The goal of the film is to make a plausible case for the defense, in this instance on behalf of those who believe they are suffering from chronic Lyme. To put my own cards on the table, I came to the documentary fairly skeptical of many of the claims about the disease I’d read about in many places, most recently from New York Times columnist Ross Douthat, believing that there was no evidence that infection could persist beyond the initial 28 day antibiotic treatment. But the film makes a fairly compelling case about the complexity of the spiral shaped bacterium, Borrelia burgdorferi, that causes Lyme disease and the way that it can travel throughout the body (again, not unlike the claims made by those suffering from long-haul Covid). But more importantly, after the experience of the pandemic, information that might have been easier to dismiss hits differently. We’ve all become conscious participants in the tracing and prevention of a vector borne health crisis that has impacted our day to day lives in significant ways, even if we aren’t suffering like Julia Bruzzese. The frustrations many of us have experienced around a host of issues from inconsistent or confusing testing and treatment of the disease to the controversies around vaccines (in this case, unlike with Covid-19, it is those who demand the apparently risky vaccine who are outcast, not those who shun it), mean that the film may have a better chance at burrowing its own ideas, in the form of nagging doubts or questions, into its audience.

Ultimately, The Quiet Epidemic gets into the question of who counts as an expert: it’s undeniable that the people in the film, like Julia’s father, Enrico, have done hours and hours of their own research, driven, as Enrico states, by a desire “to figure this out”; Dr. Neil Spector, who despite being an oncologist, can claim no specific expertise on vector-based diseases, certainly puts forward some interesting possibilities; and lastly, journalist Mary Beth Pfieffer, who since 2012 has been the foremost journalistic investigator into the issues around chronic Lyme. Are they experts? Not in the way we often use the word to mean those with specialised higher education in a specific topic. But they make claims to experience and their claims are not easily dismissed.

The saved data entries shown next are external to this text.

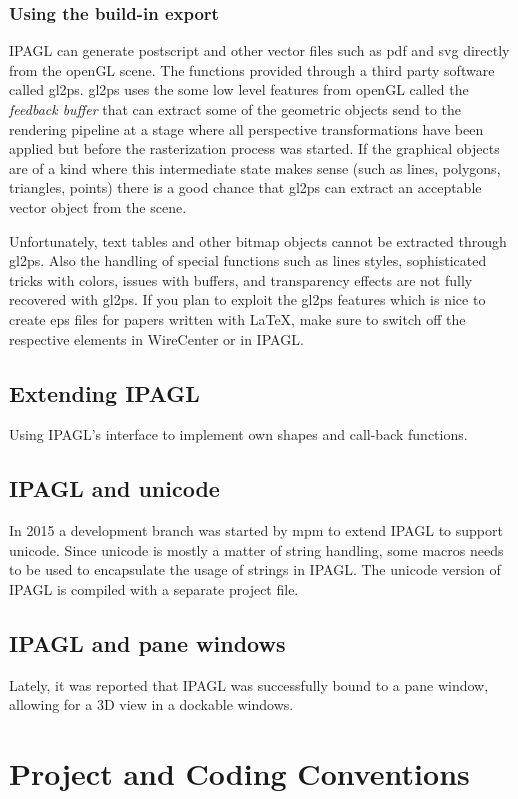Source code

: \documentclass[11pt,a4paper,onepage,openany]{book}
\begin{document}
\subsection{Using the build-in export}
IPAGL can generate postscript and other vector files such as pdf and svg
directly from the openGL scene. The functions provided through a third party
software called gl2ps. gl2ps uses the some low level features from openGL
called the \emph{feedback buffer} that can extract some of the geometric
objects send to the rendering pipeline at a stage where all perspective
transformations have been applied but before the rasterization process was
started. If the graphical objects are of a kind where this intermediate state
makes sense (such as lines, polygons, triangles, points) there is a good chance
that gl2ps can extract an acceptable vector object from the scene.

Unfortunately, text tables and other bitmap objects cannot be extracted through
gl2ps. Also the handling of special functions such as lines styles,
sophisticated tricks with colors, issues with buffers, and transparency effects
are not fully recovered with gl2ps. If you plan to exploit the gl2ps features
which is nice to create eps files for papers written with LaTeX, make sure to
switch off the respective elements in WireCenter or in IPAGL.

\section{Extending IPAGL}
Using IPAGL's interface to implement own shapes and call-back functions.

\section{IPAGL and unicode}
In 2015 a development branch was started by mpm to extend IPAGL to support
unicode. Since unicode is mostly a matter of string handling, some macros needs
to be used to encapsulate the usage of strings in IPAGL. The unicode version of
IPAGL is compiled with a separate project file.

\section{IPAGL and pane windows}
Lately, it was reported that IPAGL was successfully bound to a pane window,
allowing for a 3D view in a dockable windows.


\chapter{Project and Coding Conventions}
\end{document}
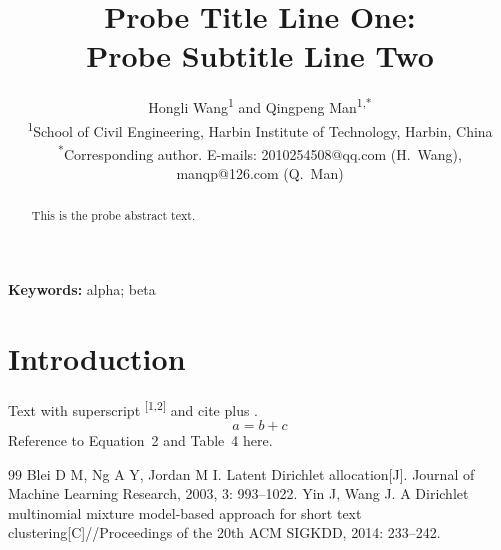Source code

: \documentclass{article}
\title{\bfseries Probe Title Line One:\\Probe Subtitle Line Two}
\author{Hongli Wang\textsuperscript{1} and Qingpeng Man\textsuperscript{1,*}\\[6pt]
\small\textsuperscript{1}School of Civil Engineering, Harbin Institute of Technology, Harbin, China\\
\small\textsuperscript{*}Corresponding author. E-mails: 2010254508@qq.com (H.~Wang), manqp@126.com (Q.~Man)}
\date{}
\begin{document}
\maketitle
\begin{abstract}
This is the probe abstract text.
\end{abstract}
\noindent\textbf{Keywords:} alpha; beta
\section{Introduction}
Text with superscript \textsuperscript{[1,2]} and cite \cite{blei2003lda} plus \cite{yin2014gsdmm,srivastava2017avitm}.
\begin{equation}
a = b + c \tag{3}
\end{equation}
Reference to Equation~2 and Table~4 here.
\begin{thebibliography}{99}
 Blei D M, Ng A Y, Jordan M I. Latent Dirichlet allocation[J]. Journal of Machine Learning Research, 2003, 3: 993--1022.
 Yin J, Wang J. A Dirichlet multinomial mixture model-based approach for short text clustering[C]//Proceedings of the 20th ACM SIGKDD, 2014: 233--242.
\end{thebibliography}
\end{document}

Issues around health are often intensely emotional as they affect all aspects of our life, and The Quiet Epidemic uses all the typical dramatic effects to make the audience feel emotions; of despair, confusion, elation, vindication. At times the documentary feels a bit conventional, with a recurring use of talking heads and scenes following the characters around in their day to day life while talking about their experiences. Regardless of what you think of the actual causes of this disease, it is clear that the accounts of suffering and confusion that Keys and Crane-Murdoch present are real: no one is faking it. But even if the film cannot deliver the final conclusive proof of its position, it does a good job of raising the key epistemological question: how do we know what causes a disease?

While I still have a hard time abandoning the standard account of “evidence-based medicine,” it is clear that the question of what counts as evidence is more murky than many might believe. I’m not about to become deeply involved in the chronic Lyme fight, but comparing the film’s narrative to the experience of living through a massive cultural battle over questions of expertise and what constitutes expert health advice, I’m more open than I might have been, and The Quiet Epidemic leaves with me some things to think about. I expect it might have the same effect on many viewers.

7 out of 10

The Quiet Epidemic (2022, USA)

Directed by Lindsay Keys and Winslow Crane-Murdoch.